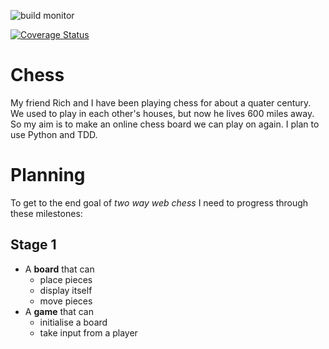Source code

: ![build monitor](https://travis-ci.org/tomviner/chess.svg "build monitor")

[![Coverage Status](https://coveralls.io/repos/tomviner/chess/badge.png?branch=master)](https://coveralls.io/r/tomviner/chess?branch=master)

Chess
=====

My friend Rich and I have been playing chess for about a quater century.
We used to play in each other's houses, but now he lives 600 miles away.
So my aim is to make an online chess board we can play on again.
I plan to use Python and TDD.

Planning
========

To get to the end goal of _two way web chess_ I need to progress through these milestones:

Stage 1
-------

- A **board** that can
    - place pieces
    - display itself
    - move pieces
- A **game** that can
    - initialise a board
    - take input from a player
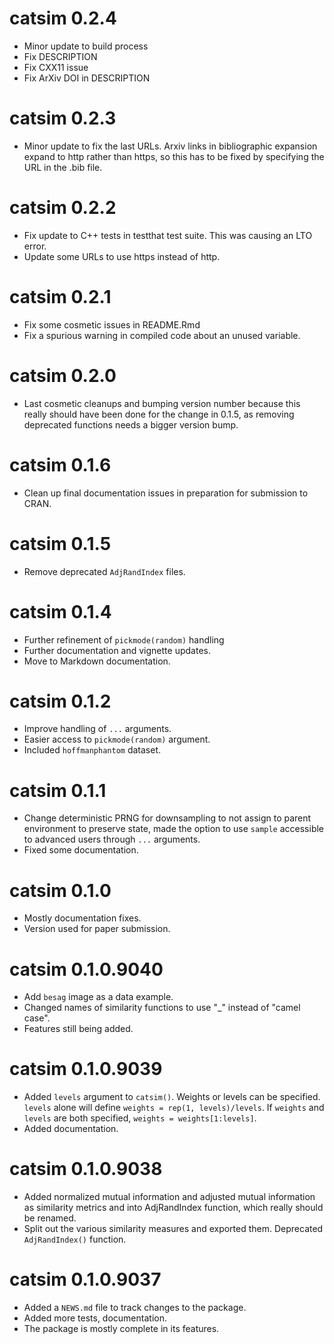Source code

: # catsim 0.2.4
* Minor update to build process
* Fix DESCRIPTION
* Fix CXX11 issue
* Fix ArXiv DOI in DESCRIPTION

# catsim 0.2.3
* Minor update to fix the last URLs. Arxiv links in bibliographic 
expansion expand to http rather than https, so this has to be 
fixed by specifying the URL in the .bib file.

# catsim 0.2.2
* Fix update to C++ tests in testthat test suite. This was causing an LTO error.
* Update some URLs to use https instead of http.

# catsim 0.2.1
* Fix some cosmetic issues in README.Rmd
* Fix a spurious warning in compiled code about an unused variable. 

# catsim 0.2.0
* Last cosmetic cleanups and bumping version number because
this really should have been done for the change in 0.1.5,
as removing deprecated functions needs a bigger version bump.

# catsim 0.1.6
* Clean up final documentation issues in preparation for submission to CRAN.

# catsim 0.1.5
* Remove deprecated `AdjRandIndex` files.

# catsim 0.1.4
* Further refinement of `pickmode(random)` handling
* Further documentation and vignette updates.
* Move to Markdown documentation.

# catsim 0.1.2
* Improve handling of `...` arguments.
* Easier access to `pickmode(random)` argument.
* Included `hoffmanphantom` dataset.

# catsim 0.1.1
* Change deterministic PRNG for downsampling to not assign to parent
  environment to preserve state, made the option to use `sample`
  accessible to advanced users through `...` arguments.
* Fixed some documentation. 

# catsim 0.1.0
* Mostly documentation fixes.
* Version used for paper submission.

# catsim 0.1.0.9040

* Add `besag` image as a data example.
* Changed names of similarity functions to use "_" instead of "camel case".
* Features still being added.

# catsim 0.1.0.9039

* Added `levels` argument to `catsim()`. Weights or levels can be specified. 
  `levels` alone will define `weights = rep(1, levels)/levels`. If `weights` 
  and `levels` are both specified, `weights = weights[1:levels]`. 
* Added documentation.

# catsim 0.1.0.9038

* Added normalized mutual information and adjusted mutual information
  as similarity metrics and into AdjRandIndex function, which really 
  should be renamed.
* Split out the various similarity measures and exported them. Deprecated
  `AdjRandIndex()` function.

# catsim 0.1.0.9037

* Added a `NEWS.md` file to track changes to the package.
* Added more tests, documentation.
* The package is mostly complete in its features. 
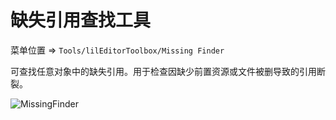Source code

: ﻿# 缺失引用查找工具

菜单位置 => `Tools/lilEditorToolbox/Missing Finder`

可查找任意对象中的缺失引用。用于检查因缺少前置资源或文件被删导致的引用断裂。

![MissingFinder](/images/zh_Hans/EditorWindow/MissingFinder.png "MissingFinder")
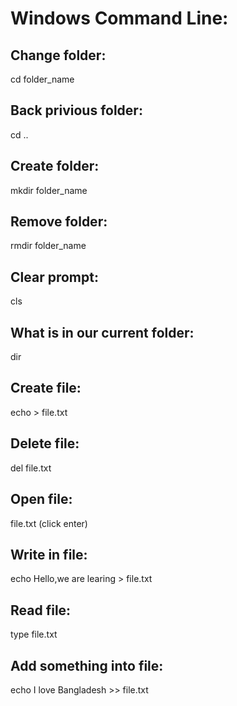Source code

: # Windows Command Line:


## Change folder:
cd folder_name

## Back privious folder:
cd ..

## Create folder:
mkdir folder_name

## Remove folder:
rmdir folder_name

## Clear prompt:
cls

## What is in our current folder:
dir

## Create file:
echo > file.txt

## Delete file:
del file.txt

## Open file:
file.txt (click enter)

## Write in file:
echo Hello,we are learing > file.txt

## Read file:
type file.txt

## Add something into file:
echo I love Bangladesh >> file.txt

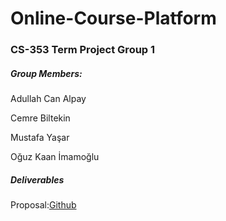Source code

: # Online-Course-Platform

### CS-353 Term Project Group 1


##### Group Members:

Adullah Can Alpay

Cemre Biltekin

Mustafa Yaşar

Oğuz Kaan İmamoğlu



##### Deliverables

Proposal:[Github](https://github.com/OguzKaanImamoglu/Online-Course-Platform/raw/main/hw1_spring21%20(1).pdf)
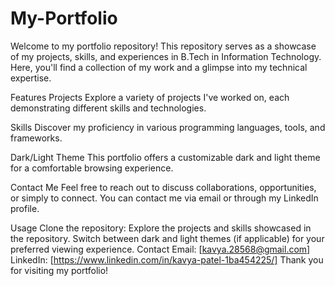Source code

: # My-Portfolio
Welcome to my portfolio repository! This repository serves as a showcase of my projects, skills, and experiences in B.Tech in Information Technology. Here, you'll find a collection of my work and a glimpse into my technical expertise.

Features
Projects
Explore a variety of projects I've worked on, each demonstrating different skills and technologies.

Skills
Discover my proficiency in various programming languages, tools, and frameworks.

Dark/Light Theme
This portfolio offers a customizable dark and light theme for a comfortable browsing experience.

Contact Me
Feel free to reach out to discuss collaborations, opportunities, or simply to connect. You can contact me via email or through my LinkedIn profile.

Usage
Clone the repository:
Explore the projects and skills showcased in the repository.
Switch between dark and light themes (if applicable) for your preferred viewing experience.
Contact
Email: [kavya.28568@gmail.com]
LinkedIn: [https://www.linkedin.com/in/kavya-patel-1ba454225/]
Thank you for visiting my portfolio!
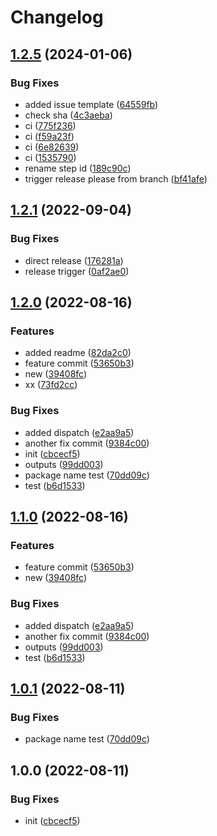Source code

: # Changelog

## [1.2.5](https://github.com/kikyomits/release-please/compare/v1.2.4...v1.2.5) (2024-01-06)


### Bug Fixes

* added issue template ([64559fb](https://github.com/kikyomits/release-please/commit/64559fbd911e6394edb9fd96068f84e8779c6d73))
* check sha ([4c3aeba](https://github.com/kikyomits/release-please/commit/4c3aeba9bcc8c886d05be6b689dfed18b3935c3c))
* ci ([775f236](https://github.com/kikyomits/release-please/commit/775f236cbff3fc5460ca1f5147ff18a120818e7a))
* ci ([f59a23f](https://github.com/kikyomits/release-please/commit/f59a23fb91aff70894d5ca0a1d97bb715207a3b2))
* ci ([6e82639](https://github.com/kikyomits/release-please/commit/6e8263995426981cd38409326b47917585174667))
* ci ([1535790](https://github.com/kikyomits/release-please/commit/153579077f3ac83cd092ad0d74f6b763364eee3d))
* rename step id ([189c90c](https://github.com/kikyomits/release-please/commit/189c90cf7e6d9c087d3339d2a8721dfcebfff109))
* trigger release please from branch ([bf41afe](https://github.com/kikyomits/release-please/commit/bf41afed5a0705017a9d6f93bb2c146ee5a0b5c2))

## [1.2.1](https://github.com/kikyomits/release-please/compare/v1.2.0...v1.2.1) (2022-09-04)


### Bug Fixes

* direct release ([176281a](https://github.com/kikyomits/release-please/commit/176281a05c9b598636d2343a4cb44b2e635576c6))
* release trigger ([0af2ae0](https://github.com/kikyomits/release-please/commit/0af2ae0b53eef9552d58b53841bb8f50f2bc25d4))

## [1.2.0](https://github.com/kikyomits/release-please/compare/v1.1.0...v1.2.0) (2022-08-16)


### Features

* added readme ([82da2c0](https://github.com/kikyomits/release-please/commit/82da2c0e0cbd62a03b2af27cdf74b5684cb10450))
* feature commit ([53650b3](https://github.com/kikyomits/release-please/commit/53650b39f134129bcfedf89c74f8960dc9831277))
* new ([39408fc](https://github.com/kikyomits/release-please/commit/39408fc8f455b68469d1dd89a29b2af4490458a6))
* xx ([73fd2cc](https://github.com/kikyomits/release-please/commit/73fd2cce0d3fb909ed21bdfce002a8f76539b763))


### Bug Fixes

* added dispatch ([e2aa9a5](https://github.com/kikyomits/release-please/commit/e2aa9a534eb4cd0d145b06d52272a22d2c8e2f2e))
* another fix commit ([9384c00](https://github.com/kikyomits/release-please/commit/9384c0048112efb28cd7c15bc211730f74a16a3f))
* init ([cbcecf5](https://github.com/kikyomits/release-please/commit/cbcecf5b57527241a090b39f52737e5dba5911ce))
* outputs ([99dd003](https://github.com/kikyomits/release-please/commit/99dd0032fdbe69de549d041e859194c78b5f8b45))
* package name test ([70dd09c](https://github.com/kikyomits/release-please/commit/70dd09c296630e72bd04d7423cc1ef728ed125e1))
* test ([b6d1533](https://github.com/kikyomits/release-please/commit/b6d15339e9e753153d7c32b636af5c9cc822d166))

## [1.1.0](https://github.com/kikyomits/release-please/compare/v1.0.1...v1.1.0) (2022-08-16)


### Features

* feature commit ([53650b3](https://github.com/kikyomits/release-please/commit/53650b39f134129bcfedf89c74f8960dc9831277))
* new ([39408fc](https://github.com/kikyomits/release-please/commit/39408fc8f455b68469d1dd89a29b2af4490458a6))


### Bug Fixes

* added dispatch ([e2aa9a5](https://github.com/kikyomits/release-please/commit/e2aa9a534eb4cd0d145b06d52272a22d2c8e2f2e))
* another fix commit ([9384c00](https://github.com/kikyomits/release-please/commit/9384c0048112efb28cd7c15bc211730f74a16a3f))
* outputs ([99dd003](https://github.com/kikyomits/release-please/commit/99dd0032fdbe69de549d041e859194c78b5f8b45))
* test ([b6d1533](https://github.com/kikyomits/release-please/commit/b6d15339e9e753153d7c32b636af5c9cc822d166))

## [1.0.1](https://github.com/kikyomits/release-please/compare/v1.0.0...v1.0.1) (2022-08-11)


### Bug Fixes

* package name test ([70dd09c](https://github.com/kikyomits/release-please/commit/70dd09c296630e72bd04d7423cc1ef728ed125e1))

## 1.0.0 (2022-08-11)


### Bug Fixes

* init ([cbcecf5](https://github.com/kikyomits/release-please/commit/cbcecf5b57527241a090b39f52737e5dba5911ce))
· · · · ·
[EXERCISE AIM]
Respond with the number of lines in the entries that include the string "repository", and nothing besides.

[RESULT FOR THIS TASK]
3